À partida desta corrida, o espectacular método de partida que passou para a história como partida tipo le Mans, os carros estavam alinhados em diagonal para arrancarem num dos lados da pista, e os pilotos do outro, e quando era dado o sinal de partida os pilotos encaminhavam-se para os carros, instalavam-se neles e arrancavam, tudo o mais depressa que conseguiam. E, como seria de esperar, atravessavam a pista a correr e instalavam-se o mais rapidamente que podiam para arrancarem mais cedo. Mas o jovem de 24 anos marcado na fotografia, de seu nome Jacky Ickx, a correr as suas primeiras 24 horas de le Mans, atravessou a pista a caminhar em vez de correr como os outros. Quando chegou ao carro demorou o tempo que foi preciso para se instalar bem e com o cinto de segurança solidamente apertado, e foi o último a arrancar.
Porquê?
Para protestar individualmente contra este método de partida, que decincentivava os pilotos de se instalarem com toda a segurança no carro e de apertarem cuidadosamente o cinto de segurança antes de arrancarem, só o fazendo mais tarde quando conseguissem desocupar as mãos da condução. Aliás, nesta mesma primeira volta morreu o piloto John Woolfe por, por não ter o cinto apertado, ter sido projectado do seu carro que se despistou. Mais tarde, quando lhe pediram explicações da sua partida bizarra, o Jacky Ickx explicou que as 24 horas de le Mans eram uma corrida de automóveis, e não de pilotos, e que numa corrida tão longa não tinha nenhum sentido correr riscos para ganhar uns segundos ou fracções de segundo na partida.
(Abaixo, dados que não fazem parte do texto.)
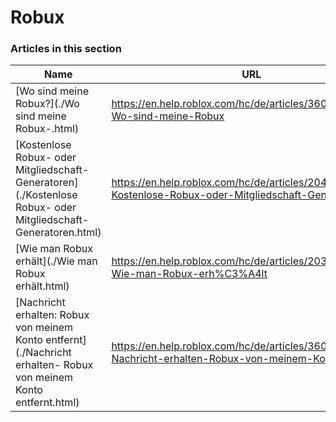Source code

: # Robux  
### Articles in this section
Name|URL
-|-
[Wo sind meine Robux?](./Wo sind meine Robux-.html) |https://en.help.roblox.com/hc/de/articles/360029481932-Wo-sind-meine-Robux
[Kostenlose Robux- oder Mitgliedschaft-Generatoren](./Kostenlose Robux- oder Mitgliedschaft-Generatoren.html) |https://en.help.roblox.com/hc/de/articles/204262550-Kostenlose-Robux-oder-Mitgliedschaft-Generatoren
[Wie man Robux erhält](./Wie man Robux erhält.html) |https://en.help.roblox.com/hc/de/articles/203313200-Wie-man-Robux-erh%C3%A4lt
[Nachricht erhalten: Robux von meinem Konto entfernt](./Nachricht erhalten- Robux von meinem Konto entfernt.html) |https://en.help.roblox.com/hc/de/articles/360036483772-Nachricht-erhalten-Robux-von-meinem-Konto-entfernt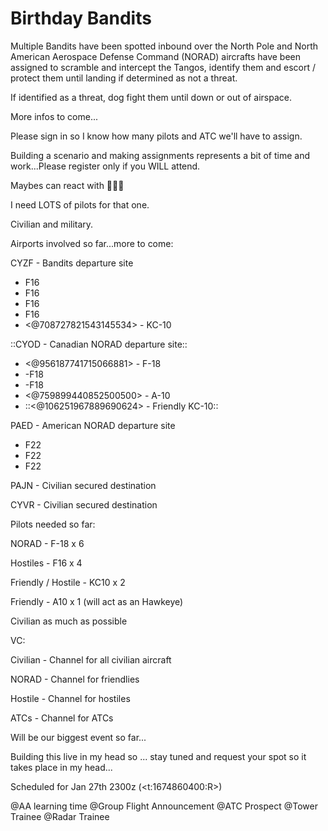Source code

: # Birthday Bandits

Multiple Bandits have been spotted inbound over the North Pole and North American Aerospace Defense Command (NORAD) aircrafts have been assigned to scramble and intercept the Tangos, identify them and escort / protect them until landing if determined as not a threat.

If identified as a threat, dog fight them until down or out of airspace.

More infos to come...

Please sign in so I know how many pilots and ATC we'll have to assign.

Building a scenario and making assignments represents a bit of time and work...Please register only if you WILL attend.

Maybes can react with 🤷🏼‍♂️

I need LOTS of pilots for that one.

Civilian and military.

Airports involved so far...more to come:

CYZF - Bandits departure site

   - F16
   - F16
   - F16
   - F16
- <@708727821543145534> - KC-10

::CYOD - Canadian NORAD departure site::

- <@956187741715066881> - F-18
- \-F18
- \-F18
- <@759899440852500500> - A-10
- ::<@106251967889690624> - Friendly KC-10::

PAED - American NORAD departure site

   - F22
   - F22
   - F22

PAJN - Civilian secured destination

CYVR - Civilian secured destination

Pilots needed so far:

NORAD - F-18 x 6

Hostiles - F16 x 4

Friendly / Hostile - KC10 x 2

Friendly - A10 x 1 (will act as an Hawkeye)

Civilian as much as possible

VC:

Civilian - Channel for all civilian aircraft

NORAD - Channel for friendlies

Hostile - Channel for hostiles

ATCs - Channel for ATCs

Will be our biggest event so far...

Building this live in my head so ... stay tuned and request your spot so it takes place in my head...

Scheduled for Jan 27th 2300z (<t:1674860400:R>)

@AA learning time @Group Flight Announcement @ATC Prospect @Tower Trainee @Radar Trainee

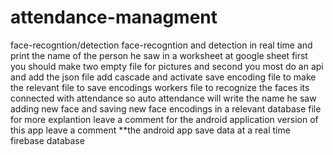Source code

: # attendance-managment
face-recogntion/detection
face-recogntion and detection in real time and print the name of the person he saw in a worksheet at google sheet
first you should make two empty file for pictures and
second you most do an api and add the json file
add cascade and activate save encoding file to make the relevant file to save encodings
workers file to recognize the faces its connected with attendance so auto attendance will write the name he saw
adding new face and saving new face encodings in a relevant database file
for more explantion leave a comment
for the android application version of this app leave a comment
**the android app save data at a real time firebase database
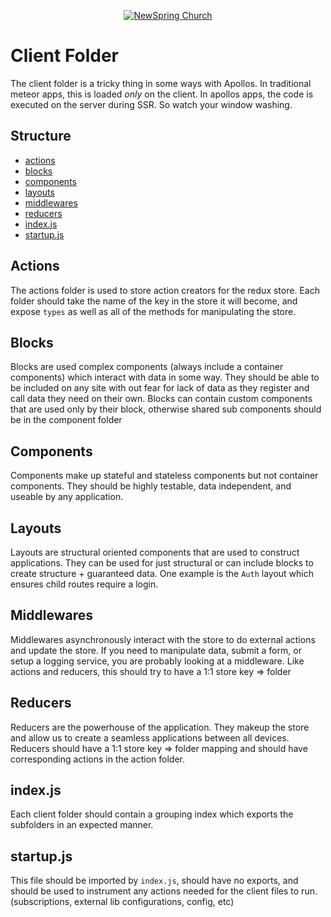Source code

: <p align="center" >
  <a href="http://newspring.cc">
    <img src="https://s3.amazonaws.com/ns.images/newspring/icons/newspring-church-logo-black.png" alt="NewSpring Church" title="NewSpring Church" />
  </a>
</p>

Client Folder
=======================

The client folder is a tricky thing in some ways with Apollos. In traditional meteor apps, this is loaded *only* on the client. In apollos apps, the code is executed on the server during SSR. So watch your window washing.

## Structure

- [actions](#actions)
- [blocks](#blocks)
- [components](#components)
- [layouts](#layouts)
- [middlewares](#middlewares)
- [reducers](#reducers)
- [index.js](#index)
- [startup.js](#startup)

## Actions

The actions folder is used to store action creators for the redux store. Each folder should take the name of the key in the store it will become, and expose `types` as well as all of the methods for manipulating the store.

## Blocks

Blocks are used complex components (always include a container components) which interact with data in some way. They should be able to be included on any site with out fear for lack of data as they register and call data they need on their own. Blocks can contain custom components that are used only by their block, otherwise shared sub components should be in the component folder

## Components

Components make up stateful and stateless components but not container components. They should be highly testable, data independent, and useable by any application.

## Layouts

Layouts are structural oriented components that are used to construct applications. They can be used for just structural or can include blocks to create structure + guaranteed data. One example is the `Auth` layout which ensures child routes require a login.

## Middlewares

Middlewares asynchronously interact with the store to do external actions and update the store. If you need to manipulate data, submit a form, or setup a logging service, you are probably looking at a middleware. Like actions and reducers, this should try to have a 1:1 store key => folder

## Reducers

Reducers are the powerhouse of the application. They makeup the store and allow us to create a seamless applications between all devices. Reducers should have a 1:1 store key => folder mapping and should have corresponding actions in the action folder.

## index.js

Each client folder should contain a grouping index which exports the subfolders in an expected manner.

## startup.js

This file should be imported by `index.js`, should have no exports, and should be used to instrument any actions needed for the client files to run. (subscriptions, external lib configurations, config, etc)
Quem acabou por ganhar a corrida no dia seguinte?
O Jacky Ickx. Não ganhava as 24 horas de le Mans quem chegasse primeiro ao carro, mas quem andasse uma distância maior em 24 horas, e as 24 horas de corrida foram suficientes para recuperar o atraso na partida. Foi a chegada mais cerrada da história das 24 horas de Le Mans até aí, e ganhou com apenas cerca de um segundo de avanço. Se, além de caminhar e de se instalar cuidadosamente no carro com toda a segurança, tivesse perdido mais tempo para se pentear ao espelho, até podia ter perdido. Mas ganhou.
E teve uma vitória dupla. O protesto dele e a morte do John Woolfe na primeira volta foram suficientes para abolir para sempre a espectacular mas perigosa partida tipo le Mans.
E o que é que nós temos a ver com isso?
Anda meio mundo aflito, e outro eufórico, por determinado partido ainda não ter apresentado o seu candidato a determinada Câmara Municipal para as eleições que terão lugar daqui a nove ou dez meses. A euforia dos eufóricos, aliás, deve-se mais à aflição dos aflitos do que a motivos ponderosos para ver no facto um prenúncio de vitória dos partidos deles, um dos quais foi o primeiro a apresentar o seu candidato, sobre o que ainda não apresentou candidato, porque são eles que lhes estimulam, e estão a ter algum sucesso no estímulo em que os outros se estão a deixar enrolar, essa aflição.
Mas convém não perder de vista uma coisa. O objectivo de estar na política é ganhar eleições, não é ser o primeiro que apresenta os seus candidatos nem o que ganha mais sondagens. E o estímulo dos eufóricos aos aflitos para que tenham dúvidas sobre a capacidade da sua liderança para ganhar eleições e ponderem mudar de liderança não é um gesto de filantropia, ajudá-los a encontrar o caminho para ganharem eleições, é um gesto de misantropia, convencê-los a cometerem erros para as perder.
Se cairem nessa, o António Costa merece estar onde está e eles merecem-no a governá-los. Se não cairem, correm facilmente com ele nas eleições.